I don’t know John well, he’s more like an acquaintance. He, however, considers me a good friend. I do nothing more than engage him in conversation when I see him, usually only at times like Hope Mission’s special events.
Seeing John at the our street BBQ last Saturday reminded me of the time, a few years ago now, that he came to see me.
It was a busy day. As I walked down the hallway toward him I was already deciding to tell him I couldn’t meet with him.
"Hi buddy, just came to see you. Lets have some coffee." He repeats this line three times in rapid fire succession.

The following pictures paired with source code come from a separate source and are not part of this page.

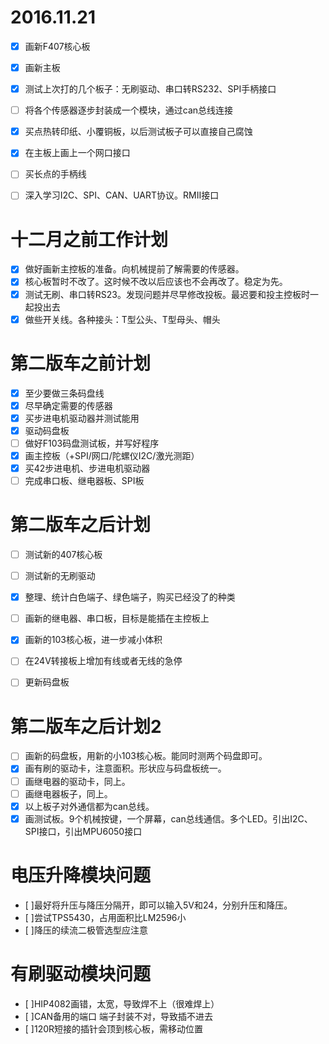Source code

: # 2016.11.21
- [x] 画新F407核心板
- [x] 画新主板
- [x] 测试上次打的几个板子：无刷驱动、串口转RS232、SPI手柄接口
- [ ] 将各个传感器逐步封装成一个模块，通过can总线连接
- [x] 买点热转印纸、小覆铜板，以后测试板子可以直接自己腐蚀
- [x] 在主板上画上一个网口接口
- [ ] 买长点的手柄线


- [ ] 深入学习I2C、SPI、CAN、UART协议。RMII接口


# 十二月之前工作计划
- [x] 做好画新主控板的准备。向机械提前了解需要的传感器。
- [x] 核心板暂时不改了。这时候不改以后应该也不会再改了。稳定为先。
- [x] 测试无刷、串口转RS23。发现问题并尽早修改投板。最迟要和投主控板时一起投出去
- [x] 做些开关线。各种接头：T型公头、T型母头、帽头

# 第二版车之前计划

- [x] 至少要做三条码盘线
- [x] 尽早确定需要的传感器
- [x] 买步进电机驱动器并测试能用
- [x] 驱动码盘板
- [ ] 做好F103码盘测试板，并写好程序
- [x] 画主控板（+SPI/网口/陀螺仪I2C/激光测距）
- [x] 买42步进电机、步进电机驱动器
- [ ] 完成串口板、继电器板、SPI板

# 第二版车之后计划
- [ ] 测试新的407核心板
- [ ] 测试新的无刷驱动
- [x] 整理、统计白色端子、绿色端子，购买已经没了的种类
- [ ] 画新的继电器、串口板，目标是能插在主控板上
- [x] 画新的103核心板，进一步减小体积
- [ ] 在24V转接板上增加有线或者无线的急停
- [ ] 更新码盘板


# 第二版车之后计划2
- [ ] 画新的码盘板，用新的小103核心板。能同时测两个码盘即可。
- [x] 画有刷的驱动卡，注意面积。形状应与码盘板统一。
- [ ] 画继电器的驱动卡，同上。
- [ ] 画继电器板子，同上。
- [x] 以上板子对外通信都为can总线。
- [x] 画测试板。9个机械按键，一个屏幕，can总线通信。多个LED。引出I2C、SPI接口，引出MPU6050接口

# 电压升降模块问题
- [ ]最好将升压与降压分隔开，即可以输入5V和24，分别升压和降压。
- [ ]尝试TPS5430，占用面积比LM2596小
- [ ]降压的续流二极管选型应注意

# 有刷驱动模块问题
- [ ]HIP4082画错，太宽，导致焊不上（很难焊上）
- [ ]CAN备用的端口 端子封装不对，导致插不进去
- [ ]120R短接的插针会顶到核心板，需移动位置
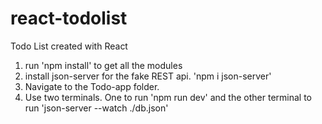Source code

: # react-todolist
 Todo List created with React
1. run 'npm install' to get all the modules
2. install json-server for the fake REST api.
    'npm i json-server'
3. Navigate to the Todo-app folder.
4. Use two terminals. One to run 'npm run dev' and the other terminal to run 'json-server --watch ./db.json'

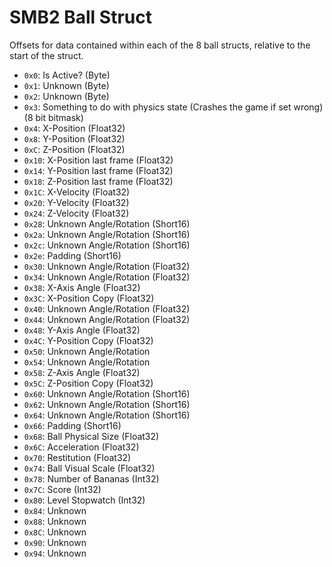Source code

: # SMB2 Ball Struct

Offsets for data contained within each of the 8 ball structs, relative to the start of the struct.

- `0x0`: Is Active? (Byte)
- `0x1`: Unknown (Byte)
- `0x2`: Unknown (Byte)
- `0x3`: Something to do with physics state (Crashes the game if set wrong) (8 bit bitmask)
- `0x4`: X-Position (Float32)
- `0x8`: Y-Position (Float32)
- `0xC`: Z-Position (Float32)
- `0x10`: X-Position last frame (Float32)
- `0x14`: Y-Position last frame (Float32)
- `0x18`: Z-Position last frame (Float32)
- `0x1C`: X-Velocity (Float32)
- `0x20`: Y-Velocity (Float32)
- `0x24`: Z-Velocity (Float32)
- `0x28`: Unknown Angle/Rotation (Short16)
- `0x2a`: Unknown Angle/Rotation (Short16)
- `0x2c`: Unknown Angle/Rotation (Short16)
- `0x2e`: Padding (Short16)
- `0x30`: Unknown Angle/Rotation (Float32)
- `0x34`: Unknown Angle/Rotation (Float32)
- `0x38`: X-Axis Angle (Float32)
- `0x3C`: X-Position Copy (Float32)
- `0x40`: Unknown Angle/Rotation (Float32)
- `0x44`: Unknown Angle/Rotation (Float32)
- `0x48`: Y-Axis Angle (Float32)
- `0x4C`: Y-Position Copy (Float32)
- `0x50`: Unknown Angle/Rotation
- `0x54`: Unknown Angle/Rotation
- `0x58`: Z-Axis Angle (Float32)
- `0x5C`: Z-Position Copy (Float32)
- `0x60`: Unknown Angle/Rotation (Short16)
- `0x62`: Unknown Angle/Rotation (Short16)
- `0x64`: Unknown Angle/Rotation (Short16)
- `0x66`: Padding (Short16)
- `0x68`: Ball Physical Size (Float32)
- `0x6C`: Acceleration (Float32)
- `0x70`: Restitution (Float32)
- `0x74`: Ball Visual Scale (Float32)
- `0x78`: Number of Bananas (Int32)
- `0x7C`: Score (Int32)
- `0x80`: Level Stopwatch (Int32)
- `0x84`: Unknown
- `0x88`: Unknown
- `0x8C`: Unknown
- `0x90`: Unknown
- `0x94`: Unknown
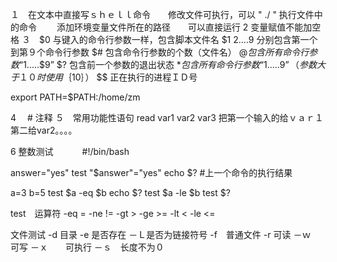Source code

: １　在文本中直接写ｓｈｅｌｌ命令　　修改文件可执行，可以 " ./ " 执行文件中的命令　　
   添加环境变量文件所在的路径　　可以直接运行
2 变量赋值不能加空格
３　$0  与键入的命令行参数一样，包含脚本文件名
    $1 $2 ....$9  分别包含第一个到第９个命令行参数
    $# 包含命令行参数的个数（文件名）
    $@ 包含所有命令行参数“$1.....$9”
    $? 包含前一个参数的退出状态
    $* 包含所有命令行参数“$1.....$9”（参数大于１０时　使用｛$10｝）
    $$ 正在执行的进程ＩＤ号
    
 export   PATH=$PATH:/home/zm

4 　# 注释
５　常用功能性语句
    read var1 var2 var3  把第一个输入的给ｖａｒ１ 第二给var2。。。。
  
6   整数测试　　　
#!/bin/bash

answer="yes"
test "$answer"="yes"
echo $?   #上一个命令的执行结果

a=3
b=5
test $a -eq $b
echo $?
test $a -le $b
test $?

test　运算符
    -eq  =
    -ne !=
    -gt >
    -ge >=
    -lt <
    -le <=
    
 文件测试
 -d 目录
 -e 是否存在
 －Ｌ是否为链接符号
 -f　普通文件
 -r 可读
 －ｗ　可写
 －ｘ　　可执行
 －ｓ　长度不为０


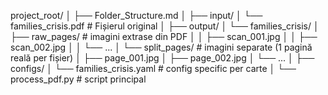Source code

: project_root/
│
├── Folder_Structure.md
│
├── input/
│   └── families_crisis.pdf          # Fișierul original
│
├── output/
│   └── families_crisis/
│       ├── raw_pages/               # imagini extrase din PDF
│       │   ├── scan_001.jpg
│       │   ├── scan_002.jpg
│       │   └── ...
│       └── split_pages/             # imagini separate (1 pagină reală per fișier)
│           ├── page_001.jpg
│           ├── page_002.jpg
│           └── ...
│
├── configs/
│   └── families_crisis.yaml         # config specific per carte
│
└── process_pdf.py                   # script principal
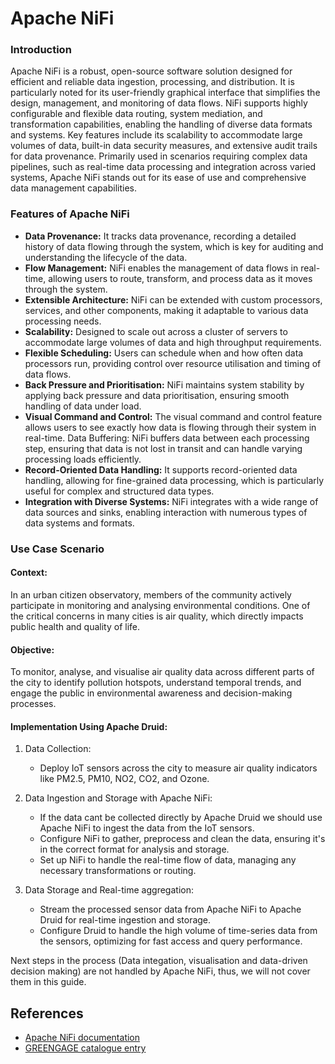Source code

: # Apache NiFi

### Introduction

Apache NiFi is a robust, open-source software solution designed for efficient and reliable data ingestion, processing, and distribution. It is particularly noted for its user-friendly graphical interface that simplifies the design, management, and monitoring of data flows. NiFi supports highly configurable and flexible data routing, system mediation, and transformation capabilities, enabling the handling of diverse data formats and systems. Key features include its scalability to accommodate large volumes of data, built-in data security measures, and extensive audit trails for data provenance. Primarily used in scenarios requiring complex data pipelines, such as real-time data processing and integration across varied systems, Apache NiFi stands out for its ease of use and comprehensive data management capabilities.

### Features of Apache NiFi

- **Data Provenance:** It tracks data provenance, recording a detailed history of data flowing through the system, which is key for auditing and understanding the lifecycle of the data.
- **Flow Management:** NiFi enables the management of data flows in real-time, allowing users to route, transform, and process data as it moves through the system.
- **Extensible Architecture:** NiFi can be extended with custom processors, services, and other components, making it adaptable to various data processing needs.
- **Scalability:** Designed to scale out across a cluster of servers to accommodate large volumes of data and high throughput requirements.
- **Flexible Scheduling:** Users can schedule when and how often data processors run, providing control over resource utilisation and timing of data flows.
- **Back Pressure and Prioritisation:** NiFi maintains system stability by applying back pressure and data prioritisation, ensuring smooth handling of data under load.
- **Visual Command and Control:** The visual command and control feature allows users to see exactly how data is flowing through their system in real-time.
Data Buffering: NiFi buffers data between each processing step, ensuring that data is not lost in transit and can handle varying processing loads efficiently.
- **Record-Oriented Data Handling:** It supports record-oriented data handling, allowing for fine-grained data processing, which is particularly useful for complex and structured data types.
- **Integration with Diverse Systems:** NiFi integrates with a wide range of data sources and sinks, enabling interaction with numerous types of data systems and formats.

### Use Case Scenario

#### Context:
In an urban citizen observatory, members of the community actively participate in monitoring and analysing environmental conditions. One of the critical concerns in many cities is air quality, which directly impacts public health and quality of life.

#### Objective:
To monitor, analyse, and visualise air quality data across different parts of the city to identify pollution hotspots, understand temporal trends, and engage the public in environmental awareness and decision-making processes.

#### Implementation Using Apache Druid:

1) Data Collection:

    - Deploy IoT sensors across the city to measure air quality indicators like PM2.5, PM10, NO2, CO2, and Ozone.

2) Data Ingestion and Storage with Apache NiFi:

    - If the data cant be collected directly by Apache Druid we should use Apache NiFi to ingest the data from the IoT sensors.
    - Configure NiFi to gather, preprocess and clean the data, ensuring it's in the correct format for analysis and storage.
    - Set up NiFi to handle the real-time flow of data, managing any necessary transformations or routing.

3) Data Storage and Real-time aggregation:

    - Stream the processed sensor data from Apache NiFi to Apache Druid for real-time ingestion and storage.
    - Configure Druid to handle the high volume of time-series data from the sensors, optimizing for fast access and query performance.

Next steps in the process (Data integation, visualisation and data-driven decision making) are not handled by Apache NiFi, thus, we will not cover them in this guide.

## References 
- [Apache NiFi documentation](https://druid.apache.org/docs/latest/design/)
- [GREENGAGE catalogue entry](https://aitonline.sharepoint.com/:w:/r/sites/HEUGREENGAGE337/_layouts/15/Doc.aspx?sourcedoc=%7BEF4FB6E5-F62F-4311-8B42-6224DE438401%7D&file=Apache_NIFI_GREENGAGE-Academy_Resources.docx&action=default&mobileredirect=true)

John, around 40 years old now, lives with the effects of fetal alcohol syndrome. His particular malady is that his body jerks around as if on strings controlled by a spastic puppeteer. He is able to control himself enough to drink hot coffee. But stains on his shirt also show many failed attempts at eating and drinking.
He tells me of a friend that died three days earlier. His friend, he says, was like him. He means his friend also lived with a body that resembled a spasmodic marionette. He explains in short bursts, that his friend died while having a seizure.
And this was why John came to see me. He was grieving, not knowing what to do with all the feelings he was awash in. And then he cries; and I watch him. I had been thick to how much this friend meant to him. We sit in silence.
John finishes his coffee and says he needs to go but asks if I would pray for him. I take his hand and his convulsive movements calm. I pray. I feel the warmth of the moment and what I can only call the hereness of Christ; and my shame in almost rejecting this visit turns to something like humility.